Content starts

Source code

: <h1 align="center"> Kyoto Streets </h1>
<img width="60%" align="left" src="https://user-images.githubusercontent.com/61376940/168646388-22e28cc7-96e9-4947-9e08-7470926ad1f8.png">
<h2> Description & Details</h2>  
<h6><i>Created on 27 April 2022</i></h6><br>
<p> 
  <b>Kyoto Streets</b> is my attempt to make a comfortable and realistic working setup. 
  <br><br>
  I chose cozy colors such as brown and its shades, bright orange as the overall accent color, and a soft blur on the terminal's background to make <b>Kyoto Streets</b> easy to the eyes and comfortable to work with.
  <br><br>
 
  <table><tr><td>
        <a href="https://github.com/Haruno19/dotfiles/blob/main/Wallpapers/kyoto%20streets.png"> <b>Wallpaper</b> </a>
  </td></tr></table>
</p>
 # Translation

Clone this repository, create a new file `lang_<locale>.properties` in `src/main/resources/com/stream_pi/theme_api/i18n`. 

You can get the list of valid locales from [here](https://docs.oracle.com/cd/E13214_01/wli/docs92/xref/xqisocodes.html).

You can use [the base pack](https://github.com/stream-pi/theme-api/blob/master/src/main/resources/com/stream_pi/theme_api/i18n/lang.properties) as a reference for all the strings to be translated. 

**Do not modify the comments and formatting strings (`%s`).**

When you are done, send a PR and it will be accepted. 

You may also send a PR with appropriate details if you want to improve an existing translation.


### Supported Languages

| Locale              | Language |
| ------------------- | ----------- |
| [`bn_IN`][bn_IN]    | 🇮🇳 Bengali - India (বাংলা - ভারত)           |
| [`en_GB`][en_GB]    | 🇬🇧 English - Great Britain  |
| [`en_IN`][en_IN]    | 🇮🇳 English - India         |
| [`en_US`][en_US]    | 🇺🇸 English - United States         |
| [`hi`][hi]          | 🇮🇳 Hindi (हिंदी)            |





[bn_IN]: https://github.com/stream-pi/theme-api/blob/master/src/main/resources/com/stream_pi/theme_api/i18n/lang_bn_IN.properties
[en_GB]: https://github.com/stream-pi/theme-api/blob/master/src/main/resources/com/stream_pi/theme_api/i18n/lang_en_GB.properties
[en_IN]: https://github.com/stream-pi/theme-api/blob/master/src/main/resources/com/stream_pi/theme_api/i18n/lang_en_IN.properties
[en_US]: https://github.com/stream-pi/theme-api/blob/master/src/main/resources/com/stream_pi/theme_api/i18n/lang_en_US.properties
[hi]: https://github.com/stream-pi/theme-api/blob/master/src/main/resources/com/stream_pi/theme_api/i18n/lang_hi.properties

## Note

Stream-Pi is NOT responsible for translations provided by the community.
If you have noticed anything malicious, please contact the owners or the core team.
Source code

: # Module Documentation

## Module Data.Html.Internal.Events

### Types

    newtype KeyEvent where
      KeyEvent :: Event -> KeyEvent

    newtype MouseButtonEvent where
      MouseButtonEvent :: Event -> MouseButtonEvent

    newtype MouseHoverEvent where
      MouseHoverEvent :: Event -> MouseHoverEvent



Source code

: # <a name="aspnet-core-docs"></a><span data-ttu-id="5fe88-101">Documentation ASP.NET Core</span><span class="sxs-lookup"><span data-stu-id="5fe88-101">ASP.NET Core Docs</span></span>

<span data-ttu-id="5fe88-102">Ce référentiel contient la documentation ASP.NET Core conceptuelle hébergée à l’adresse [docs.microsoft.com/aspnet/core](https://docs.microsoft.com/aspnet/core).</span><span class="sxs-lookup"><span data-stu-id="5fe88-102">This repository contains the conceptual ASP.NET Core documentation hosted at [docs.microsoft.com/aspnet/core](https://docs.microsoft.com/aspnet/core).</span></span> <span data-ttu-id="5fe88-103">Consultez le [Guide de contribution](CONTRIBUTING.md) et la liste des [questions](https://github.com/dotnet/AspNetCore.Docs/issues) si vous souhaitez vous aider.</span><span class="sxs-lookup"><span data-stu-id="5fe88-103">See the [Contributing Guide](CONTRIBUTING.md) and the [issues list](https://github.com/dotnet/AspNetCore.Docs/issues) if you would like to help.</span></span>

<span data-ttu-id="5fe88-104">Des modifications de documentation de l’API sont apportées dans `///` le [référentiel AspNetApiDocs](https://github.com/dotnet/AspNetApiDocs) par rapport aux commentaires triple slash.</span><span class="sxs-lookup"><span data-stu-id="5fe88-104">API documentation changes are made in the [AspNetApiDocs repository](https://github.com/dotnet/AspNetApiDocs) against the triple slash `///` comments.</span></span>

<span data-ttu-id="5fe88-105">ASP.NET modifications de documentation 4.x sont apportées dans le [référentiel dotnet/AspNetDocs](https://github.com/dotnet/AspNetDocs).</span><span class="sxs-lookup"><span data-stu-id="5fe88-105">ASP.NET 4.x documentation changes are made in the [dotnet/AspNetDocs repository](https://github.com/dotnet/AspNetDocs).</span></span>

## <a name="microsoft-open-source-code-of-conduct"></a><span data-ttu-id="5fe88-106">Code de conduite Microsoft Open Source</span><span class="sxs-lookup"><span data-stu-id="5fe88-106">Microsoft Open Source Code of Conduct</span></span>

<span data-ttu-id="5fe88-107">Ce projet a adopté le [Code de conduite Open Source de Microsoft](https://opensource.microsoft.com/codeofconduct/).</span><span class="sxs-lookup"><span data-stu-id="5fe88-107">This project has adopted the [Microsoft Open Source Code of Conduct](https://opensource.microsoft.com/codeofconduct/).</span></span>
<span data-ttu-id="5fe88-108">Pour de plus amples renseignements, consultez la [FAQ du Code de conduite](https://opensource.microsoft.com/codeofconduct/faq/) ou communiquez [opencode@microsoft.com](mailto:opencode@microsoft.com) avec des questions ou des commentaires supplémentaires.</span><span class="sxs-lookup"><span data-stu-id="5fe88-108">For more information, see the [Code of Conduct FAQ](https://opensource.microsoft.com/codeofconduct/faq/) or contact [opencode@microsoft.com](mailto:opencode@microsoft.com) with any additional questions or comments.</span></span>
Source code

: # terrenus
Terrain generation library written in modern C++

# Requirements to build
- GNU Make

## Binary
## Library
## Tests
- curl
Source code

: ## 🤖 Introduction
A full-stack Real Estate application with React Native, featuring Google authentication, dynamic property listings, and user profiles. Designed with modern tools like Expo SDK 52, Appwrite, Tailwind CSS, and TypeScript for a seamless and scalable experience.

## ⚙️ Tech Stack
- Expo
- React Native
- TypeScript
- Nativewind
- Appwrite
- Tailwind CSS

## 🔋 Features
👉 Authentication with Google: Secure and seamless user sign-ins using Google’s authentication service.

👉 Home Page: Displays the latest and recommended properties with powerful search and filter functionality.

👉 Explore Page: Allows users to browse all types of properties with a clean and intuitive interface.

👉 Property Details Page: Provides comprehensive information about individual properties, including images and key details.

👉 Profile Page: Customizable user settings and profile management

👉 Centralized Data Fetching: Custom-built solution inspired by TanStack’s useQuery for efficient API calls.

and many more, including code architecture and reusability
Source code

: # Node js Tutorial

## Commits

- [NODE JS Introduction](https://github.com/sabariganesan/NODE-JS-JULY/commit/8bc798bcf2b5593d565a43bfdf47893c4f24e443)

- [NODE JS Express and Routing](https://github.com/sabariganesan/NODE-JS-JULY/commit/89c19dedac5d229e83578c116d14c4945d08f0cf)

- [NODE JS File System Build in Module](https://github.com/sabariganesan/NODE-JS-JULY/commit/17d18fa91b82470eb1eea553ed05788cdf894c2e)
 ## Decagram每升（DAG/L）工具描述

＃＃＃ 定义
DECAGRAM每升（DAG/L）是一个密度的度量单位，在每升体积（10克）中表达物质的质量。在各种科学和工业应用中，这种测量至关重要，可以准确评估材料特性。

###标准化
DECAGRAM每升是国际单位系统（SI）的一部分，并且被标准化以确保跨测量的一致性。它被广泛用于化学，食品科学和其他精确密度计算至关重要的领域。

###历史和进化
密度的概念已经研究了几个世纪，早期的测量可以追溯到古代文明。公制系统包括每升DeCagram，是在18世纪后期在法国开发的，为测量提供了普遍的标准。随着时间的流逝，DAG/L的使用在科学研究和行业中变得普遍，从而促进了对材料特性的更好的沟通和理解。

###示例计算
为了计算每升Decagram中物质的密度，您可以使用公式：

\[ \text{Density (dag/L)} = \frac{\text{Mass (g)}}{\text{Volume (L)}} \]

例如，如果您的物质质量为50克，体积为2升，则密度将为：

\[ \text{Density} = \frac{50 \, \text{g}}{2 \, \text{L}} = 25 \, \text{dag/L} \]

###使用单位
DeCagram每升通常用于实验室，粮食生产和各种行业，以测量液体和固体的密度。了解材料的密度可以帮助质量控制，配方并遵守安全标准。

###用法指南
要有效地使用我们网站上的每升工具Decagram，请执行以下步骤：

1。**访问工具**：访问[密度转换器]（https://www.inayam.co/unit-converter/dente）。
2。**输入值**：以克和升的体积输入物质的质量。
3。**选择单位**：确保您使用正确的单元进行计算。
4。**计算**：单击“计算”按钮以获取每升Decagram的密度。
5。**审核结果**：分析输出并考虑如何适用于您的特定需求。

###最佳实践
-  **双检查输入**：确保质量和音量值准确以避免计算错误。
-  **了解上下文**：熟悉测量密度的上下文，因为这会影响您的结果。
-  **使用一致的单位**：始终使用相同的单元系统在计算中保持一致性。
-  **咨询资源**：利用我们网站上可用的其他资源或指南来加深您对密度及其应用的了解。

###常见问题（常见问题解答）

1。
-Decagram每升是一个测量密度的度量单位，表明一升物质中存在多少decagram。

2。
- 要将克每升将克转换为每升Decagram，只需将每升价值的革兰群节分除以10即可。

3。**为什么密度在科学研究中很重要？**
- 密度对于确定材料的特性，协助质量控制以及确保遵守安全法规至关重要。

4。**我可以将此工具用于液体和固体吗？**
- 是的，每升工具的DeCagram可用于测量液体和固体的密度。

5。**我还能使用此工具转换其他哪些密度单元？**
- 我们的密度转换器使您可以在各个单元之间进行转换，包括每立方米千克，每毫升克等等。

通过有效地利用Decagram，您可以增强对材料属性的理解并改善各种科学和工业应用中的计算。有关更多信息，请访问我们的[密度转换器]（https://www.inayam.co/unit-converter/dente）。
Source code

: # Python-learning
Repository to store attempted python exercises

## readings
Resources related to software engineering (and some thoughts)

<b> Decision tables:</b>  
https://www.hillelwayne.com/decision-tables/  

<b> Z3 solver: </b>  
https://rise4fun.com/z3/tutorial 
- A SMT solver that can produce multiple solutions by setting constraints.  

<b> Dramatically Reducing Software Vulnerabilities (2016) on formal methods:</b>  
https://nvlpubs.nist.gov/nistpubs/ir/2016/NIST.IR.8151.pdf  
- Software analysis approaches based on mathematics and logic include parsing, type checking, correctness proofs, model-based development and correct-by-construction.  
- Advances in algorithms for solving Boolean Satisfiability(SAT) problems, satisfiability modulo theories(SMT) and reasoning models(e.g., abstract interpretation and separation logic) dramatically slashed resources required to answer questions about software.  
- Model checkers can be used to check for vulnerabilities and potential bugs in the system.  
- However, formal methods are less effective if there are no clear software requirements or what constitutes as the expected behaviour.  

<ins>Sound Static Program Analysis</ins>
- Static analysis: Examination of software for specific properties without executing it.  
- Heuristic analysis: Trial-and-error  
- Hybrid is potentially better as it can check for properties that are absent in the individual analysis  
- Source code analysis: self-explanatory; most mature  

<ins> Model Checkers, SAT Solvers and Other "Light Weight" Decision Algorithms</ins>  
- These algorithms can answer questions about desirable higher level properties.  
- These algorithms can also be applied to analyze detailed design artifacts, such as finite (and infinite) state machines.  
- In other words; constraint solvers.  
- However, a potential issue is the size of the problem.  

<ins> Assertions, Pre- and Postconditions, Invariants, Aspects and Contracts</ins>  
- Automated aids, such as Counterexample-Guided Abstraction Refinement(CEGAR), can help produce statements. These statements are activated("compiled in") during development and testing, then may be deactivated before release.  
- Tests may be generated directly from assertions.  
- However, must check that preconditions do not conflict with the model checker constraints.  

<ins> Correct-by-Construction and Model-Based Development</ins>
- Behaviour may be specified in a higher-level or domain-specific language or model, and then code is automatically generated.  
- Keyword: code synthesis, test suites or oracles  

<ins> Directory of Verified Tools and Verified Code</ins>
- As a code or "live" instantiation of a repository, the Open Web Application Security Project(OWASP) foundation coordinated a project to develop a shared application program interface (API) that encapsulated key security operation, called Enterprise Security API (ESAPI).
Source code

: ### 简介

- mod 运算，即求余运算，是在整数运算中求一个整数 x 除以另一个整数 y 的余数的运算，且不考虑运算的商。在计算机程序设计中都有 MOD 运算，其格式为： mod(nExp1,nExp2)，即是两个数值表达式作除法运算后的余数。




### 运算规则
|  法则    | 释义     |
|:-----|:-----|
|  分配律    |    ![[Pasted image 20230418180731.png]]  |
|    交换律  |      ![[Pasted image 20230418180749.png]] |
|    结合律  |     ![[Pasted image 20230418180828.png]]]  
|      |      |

Content ends

**Assignment**
Return each line of the listing that holds the string "Google".

**Task answer**
A full-stack Real Estate application with React Native, featuring Google authentication, dynamic property listings, and user profiles. Designed with modern tools like Expo SDK 52, Appwrite, Tailwind CSS, and TypeScript for a seamless and scalable experience.
👉 Authentication with Google: Secure and seamless user sign-ins using Google’s authentication service.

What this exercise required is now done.